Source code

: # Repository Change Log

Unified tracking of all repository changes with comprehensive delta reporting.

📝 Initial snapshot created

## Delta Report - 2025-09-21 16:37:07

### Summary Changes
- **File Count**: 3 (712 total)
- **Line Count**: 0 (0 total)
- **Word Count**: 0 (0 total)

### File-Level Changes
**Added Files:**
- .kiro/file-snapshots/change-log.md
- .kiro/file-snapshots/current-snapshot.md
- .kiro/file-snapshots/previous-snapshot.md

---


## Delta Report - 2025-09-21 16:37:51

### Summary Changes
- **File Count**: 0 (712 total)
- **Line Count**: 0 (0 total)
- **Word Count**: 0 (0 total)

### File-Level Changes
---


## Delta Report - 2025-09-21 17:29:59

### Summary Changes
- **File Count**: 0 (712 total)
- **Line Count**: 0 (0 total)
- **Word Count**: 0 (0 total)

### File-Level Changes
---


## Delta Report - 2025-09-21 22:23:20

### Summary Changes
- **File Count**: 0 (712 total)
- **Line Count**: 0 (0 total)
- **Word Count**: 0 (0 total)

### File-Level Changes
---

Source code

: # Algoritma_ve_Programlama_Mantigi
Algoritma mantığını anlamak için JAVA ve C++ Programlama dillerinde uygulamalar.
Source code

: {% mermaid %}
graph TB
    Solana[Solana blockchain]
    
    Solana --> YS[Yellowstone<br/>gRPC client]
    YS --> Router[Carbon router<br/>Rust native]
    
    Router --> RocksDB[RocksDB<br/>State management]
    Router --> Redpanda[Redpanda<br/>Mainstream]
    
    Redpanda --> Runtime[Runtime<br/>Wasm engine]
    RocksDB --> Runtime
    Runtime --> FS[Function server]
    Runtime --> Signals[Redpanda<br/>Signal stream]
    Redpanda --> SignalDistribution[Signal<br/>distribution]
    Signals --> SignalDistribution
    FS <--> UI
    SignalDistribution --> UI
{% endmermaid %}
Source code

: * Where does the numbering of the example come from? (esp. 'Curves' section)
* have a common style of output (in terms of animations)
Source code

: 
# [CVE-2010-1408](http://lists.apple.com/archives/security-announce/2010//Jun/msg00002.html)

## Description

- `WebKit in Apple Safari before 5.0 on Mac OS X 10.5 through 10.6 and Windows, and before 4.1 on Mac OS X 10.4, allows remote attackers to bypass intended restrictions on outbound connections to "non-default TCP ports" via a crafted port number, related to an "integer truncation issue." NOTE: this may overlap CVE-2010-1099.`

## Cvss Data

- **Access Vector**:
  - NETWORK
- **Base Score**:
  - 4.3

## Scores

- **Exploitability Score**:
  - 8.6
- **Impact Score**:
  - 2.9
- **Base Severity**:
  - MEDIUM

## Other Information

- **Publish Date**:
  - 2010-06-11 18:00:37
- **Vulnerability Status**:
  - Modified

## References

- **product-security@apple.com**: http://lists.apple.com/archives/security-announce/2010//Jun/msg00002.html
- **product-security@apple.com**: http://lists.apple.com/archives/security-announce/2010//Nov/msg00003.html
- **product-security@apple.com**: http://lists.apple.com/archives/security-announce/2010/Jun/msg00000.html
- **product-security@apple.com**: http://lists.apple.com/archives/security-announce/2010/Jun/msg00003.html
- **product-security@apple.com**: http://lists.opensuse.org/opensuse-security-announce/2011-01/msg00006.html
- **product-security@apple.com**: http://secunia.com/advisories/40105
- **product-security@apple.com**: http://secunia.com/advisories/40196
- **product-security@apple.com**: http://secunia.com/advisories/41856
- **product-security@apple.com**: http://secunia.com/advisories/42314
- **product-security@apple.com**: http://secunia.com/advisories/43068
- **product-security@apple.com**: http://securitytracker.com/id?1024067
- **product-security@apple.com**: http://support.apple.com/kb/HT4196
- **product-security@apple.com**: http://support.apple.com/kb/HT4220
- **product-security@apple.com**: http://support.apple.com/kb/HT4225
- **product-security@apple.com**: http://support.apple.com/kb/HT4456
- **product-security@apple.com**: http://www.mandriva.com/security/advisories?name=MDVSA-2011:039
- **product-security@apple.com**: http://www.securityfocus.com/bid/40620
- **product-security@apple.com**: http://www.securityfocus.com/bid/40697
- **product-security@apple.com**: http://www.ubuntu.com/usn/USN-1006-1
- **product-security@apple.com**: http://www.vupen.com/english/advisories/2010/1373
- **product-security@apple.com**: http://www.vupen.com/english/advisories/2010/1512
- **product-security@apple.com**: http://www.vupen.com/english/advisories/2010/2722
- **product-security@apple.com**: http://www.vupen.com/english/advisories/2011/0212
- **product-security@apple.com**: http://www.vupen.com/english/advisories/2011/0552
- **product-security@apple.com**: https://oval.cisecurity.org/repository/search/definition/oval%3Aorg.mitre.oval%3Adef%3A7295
——
_Task brief_
State how many lines of the listing hold the string "archives", and add nothing else.

_Exercise output_
5